# Lightweight Development Pipelines with DVC

In this notebook we will highlight important elements of DVC. You can find extensive information on
 their [website](https://dvc.org).

As a showcase we will implement a simple regression pipeline to predict the quality of red wine.

## 0 - Project Setup

We will do the exercise using a dedicated `dvc` folder in the `workspace` directory.
Therefore, we will copy all necessary files to the workspace and change our current working 
directory to the new directory.

In [None]:
%%bash
rm -rf /workshop/workspace/dvc
mkdir -p /workshop/workspace/dvc
cp /workshop/notebooks/dvc/{deployment_location,params.yaml} /workshop/workspace/dvc
cp -r /workshop/notebooks/dvc/data /workshop/workspace/dvc
cp -r /workshop/notebooks/dvc/pipeline_scripts /workshop/workspace/dvc

In [None]:
import os
os.chdir("/workshop/workspace/dvc")

## 1 - Initialize Git & DVC

### 1.1 - Initialize Git

First initialize Git, as DVC works on top of it.

In [None]:
!git init

**Optional:** Set your git configuration.

In [None]:
!git config --global user.email "you@example.com"
!git config --global user.name "Your Name"

Add all copied files, except for the `data` folder, to your git repository, so we can 
see the dvc changes of the next steps. We don't want to add the `data` folder to git, because we 
want to track the data files inside via dvc. Files can not be tracked simultaniously by dvc and 
git.

In [None]:
!git status

In [None]:
!git add --all -- ':!data/'
!git commit -m 'initial commit'
!echo "----"
!git status

### 1.2 - Initialize DVC

Similar to initializing a git repository, we have to initialize a dvc repository first.
The `-f` flag makes sure you have a fresh dvc repo. It overwrites any existing dvc repo in the
given directory.

**Optional:** If you want to know what dvc is doing, you can add the `-v` flag to the init command.
This will run the command in `verbose` mode and shows what steps lay beneath it.

In [None]:
!dvc init -f
!echo "----"
!dvc status -c

In [None]:
!git status

dvc itself does not track any data or pipeline yet. But git recognized three new files, created and
staged by dvc. Similar to git, dvc stores some meta information inside the `.dvc` folder. 

*Git-tracked dvc Files*

- The `.dvc/.gitignore` file makes sure no unwanted files are added to the git repo.
- The `.dvc/config` file can store configs of the dvc project (global or local). E.g. if you add a remote location, it will be noted in this file.
- The `.dvcignore` file works similar to `.gitignore` files but for dvc file tracking.

In [None]:
!git commit -m 'initialized dvc'

## 2 - Add data to DVC remote data storage


### 2.1 - Configure a remote storage

We want to add a remote data storage, which we could use to share and back up copies of our data. 
This can be done via the `dvc add remote` command.
We could add a new remote storage (could be S3, GCS, SSH, ...) or use a local storage.
For now, a local storage is sufficient.

- `-d` makes sure this will be our default remote storage
- `-f` overwrites the existing remote storage
- `local_storage` is the name of our new remote storage
- `/tmp/dvc/` is the path to our new remote storage

In [None]:
!dvc remote add -d -f local_storage /tmp/dvc

Great! We now have set up our DVC project and remote storage. Let's track some files.
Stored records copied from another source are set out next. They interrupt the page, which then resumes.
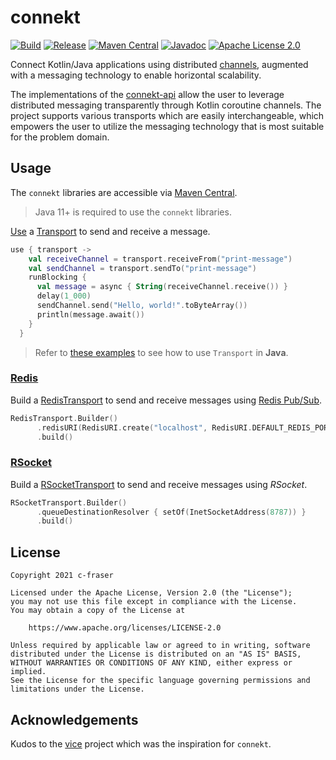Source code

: # connekt

[![Build](https://github.com/c-fraser/connekt/workflows/build/badge.svg)](https://github.com/c-fraser/connekt/actions)
[![Release](https://img.shields.io/github/v/release/c-fraser/connekt?logo=github&sort=semver)](https://github.com/c-fraser/connekt/releases)
[![Maven Central](https://img.shields.io/maven-central/v/io.github.c-fraser/connekt-api.svg)](https://search.maven.org/artifact/io.github.c-fraser/connekt-api)
[![Javadoc](https://javadoc.io/badge2/io.github.c-fraser/connekt-api/javadoc.svg)](https://javadoc.io/doc/io.github.c-fraser/connekt-api)
[![Apache License 2.0](https://img.shields.io/badge/License-Apache2-blue.svg)](https://www.apache.org/licenses/LICENSE-2.0)

Connect Kotlin/Java applications using
distributed [channels](https://kotlinlang.org/docs/channels.html), augmented with a messaging
technology to enable horizontal scalability.

The implementations of
the [connekt-api](https://javadoc.io/doc/io.github.c-fraser/connekt-api/latest/index.html) allow the
user to leverage distributed messaging transparently through Kotlin coroutine channels. The project
supports various transports which are easily interchangeable, which empowers the user to utilize the
messaging technology that is most suitable for the problem domain.

## Usage

The `connekt` libraries are accessible
via [Maven Central](https://search.maven.org/search?q=g:io.github.c-fraser%20AND%20a:connekt-*).

> Java 11+ is required to use the `connekt` libraries.

[Use](https://kotlinlang.org/api/latest/jvm/stdlib/kotlin/use.html)
a [Transport](https://javadoc.io/doc/io.github.c-fraser/connekt-api/latest/io/github/cfraser/connekt/api/Transport.html)
to send and receive a message.

<!--- PREFIX
@file:Suppress("PackageDirectoryMismatch")
-->

<!--- INCLUDE
import io.github.cfraser.connekt.api.Transport
import kotlinx.coroutines.async
import kotlinx.coroutines.delay
import kotlinx.coroutines.runBlocking

fun Transport.example01() {
----- SUFFIX
}
-->

```kotlin 
use { transport ->
    val receiveChannel = transport.receiveFrom("print-message")
    val sendChannel = transport.sendTo("print-message")
    runBlocking {
      val message = async { String(receiveChannel.receive()) }
      delay(1_000)
      sendChannel.send("Hello, world!".toByteArray())
      println(message.await())
    }
  }
```                         

<!--- KNIT transport-example-01.kt --> 

> Refer
> to [these examples](https://github.com/c-fraser/connekt/tree/main/examples/src/main/java/io/github/cfraser/connekt/example/TransportExamples.java)
> to see how to use `Transport` in **Java**.

### [Redis](https://redis.io/)

<!--- TEST_NAME RedisTransportExampleTest --> 

Build
a [RedisTransport](https://javadoc.io/doc/io.github.c-fraser/connekt-redis/latest/io/github/cfraser/connekt/redis/RedisTransport.html)
to send and receive messages using [Redis Pub/Sub](https://redis.io/topics/pubsub).

<!--- PREFIX
@file:Suppress("PackageDirectoryMismatch")
-->

<!--- INCLUDE
import io.github.cfraser.connekt.example.knit.transportExample01.example01
import io.github.cfraser.connekt.redis.RedisTransport
import io.lettuce.core.RedisURI

fun main() {
----- SUFFIX
    .example01()
}
-->

```kotlin 
RedisTransport.Builder()
      .redisURI(RedisURI.create("localhost", RedisURI.DEFAULT_REDIS_PORT))
      .build()
```                         

<!--- KNIT redis-transport-example-01.kt --> 

<!--- TEST
Hello, world!
-->

### [RSocket](https://rsocket.io/)

<!--- TEST_NAME RSocketTransportExampleTest --> 

Build
a [RSocketTransport](https://javadoc.io/doc/io.github.c-fraser/connekt-rsocket/latest/io/github/cfraser/connekt/rsocket/RSocketTransport.html)
to send and receive messages using *RSocket*.

<!--- PREFIX
@file:OptIn(ExperimentalTransport::class)
@file:Suppress("PackageDirectoryMismatch")
-->

<!--- INCLUDE
import io.github.cfraser.connekt.api.ExperimentalTransport
import io.github.cfraser.connekt.example.knit.transportExample01.example01
import io.github.cfraser.connekt.rsocket.RSocketTransport
import java.net.InetSocketAddress

fun main() {
----- SUFFIX
    .example01()
}
-->

```kotlin 
RSocketTransport.Builder()
      .queueDestinationResolver { setOf(InetSocketAddress(8787)) }
      .build()
```                         

<!--- KNIT rsocket-transport-example-01.kt --> 

<!--- TEST
Hello, world!
-->

## License

    Copyright 2021 c-fraser
    
    Licensed under the Apache License, Version 2.0 (the "License");
    you may not use this file except in compliance with the License.
    You may obtain a copy of the License at
    
        https://www.apache.org/licenses/LICENSE-2.0
    
    Unless required by applicable law or agreed to in writing, software
    distributed under the License is distributed on an "AS IS" BASIS,
    WITHOUT WARRANTIES OR CONDITIONS OF ANY KIND, either express or implied.
    See the License for the specific language governing permissions and
    limitations under the License.

## Acknowledgements

Kudos to the [vice](https://github.com/matryer/vice) project which was the inspiration for
`connekt`.
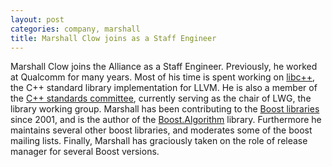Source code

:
 ```yaml
---
layout: post
categories: company, marshall
title: Marshall Clow joins as a Staff Engineer
---
```

Marshall Clow joins the Alliance as a Staff Engineer. Previously,
he worked at Qualcomm for many years. Most of his time is spent
working on
<a href="https://libcxx.llvm.org">libc++</a>,
the C++ standard library implementation for LLVM. He is also a member
of the
<a href="https://isocpp.org/std/the-committee">C++ standards committee</a>,
currently serving as the chair of LWG, the library working group.
Marshall has been contributing to the
<a href="https://www.boost.org">Boost libraries</a>
since 2001, and is the author of the
<a href="http://boost.org/libs/algorithm">Boost.Algorithm</a>
library. Furthermore he maintains several other boost libraries,
and moderates some of the boost mailing lists. Finally, Marshall
has graciously taken on the role of release manager for several
Boost versions.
### 2.2 - Add data to DVC manually

Files can be added to our versioning system manually or implicitly in a pipeline.
We will implement a pipeline later. For now, add the first files manually.

In [None]:
!dvc add data/image.jpg
!dvc add data/text.txt

Let's check what has changed by adding all changed files to git, including the `data` folder.

In [None]:
!git add .
!git status

In [None]:
!cat data/image.jpg.dvc

With the `dvc add` command, DVC created hashes of your data files and adds them to its cache. The 
hash, as well as the size and path of the original file are stored in `.dvc` files. These are 
pointers to your data and its state. As they are lightweight, they can easily be tracked using git.
The `.dvc` files keep all the information needed if you want to access the dvc-tracked state of the
 underlying files, e.g. if you want to access them on a different device.

The original files are added to a `.gitignore` file automatically, as they should not be tracked by
 git.

To save the current state of the files, commit the `.dvc` files to Git.

In [None]:
!git commit -m "added sample data to dvc"

### 2.3 - Push the recent changes to the dvc remote storage.

Let's check the current status of our DVC tracked files compared to the status of the defined 
remote.


In [None]:
!dvc status -c

You can see, that the two new files are not stored on the remote storage, yet.

Performing `dvc push` will upload the tracked file including version information to your remote 
storage.

**Optional: Under the hood**

In contrast to Git, DVC does not have a stage ares or an option to explicitly commit changes. 
Instead, the local changes are registered by DVC via the `dvc add` command. The `.dvc` output files
 will then be directly compared to the remote state. So, if you want to update a file on your 
 remote, you change the file, add it to dvc, and push the change to the remote storage.

In [None]:
!dvc push

In [None]:
!dvc status -c

Now, local and remote storage should be in sync. Good work!

### 2.4 - Optional: Simulate a data update.

- Make changes in the `workspace/dvc/data/text.txt` file.
- Add the changes to dvc.
- Push the changes to the dvc remote storage.
- Add and commit the changes via Git.

If you need help, have a look what you have done so far.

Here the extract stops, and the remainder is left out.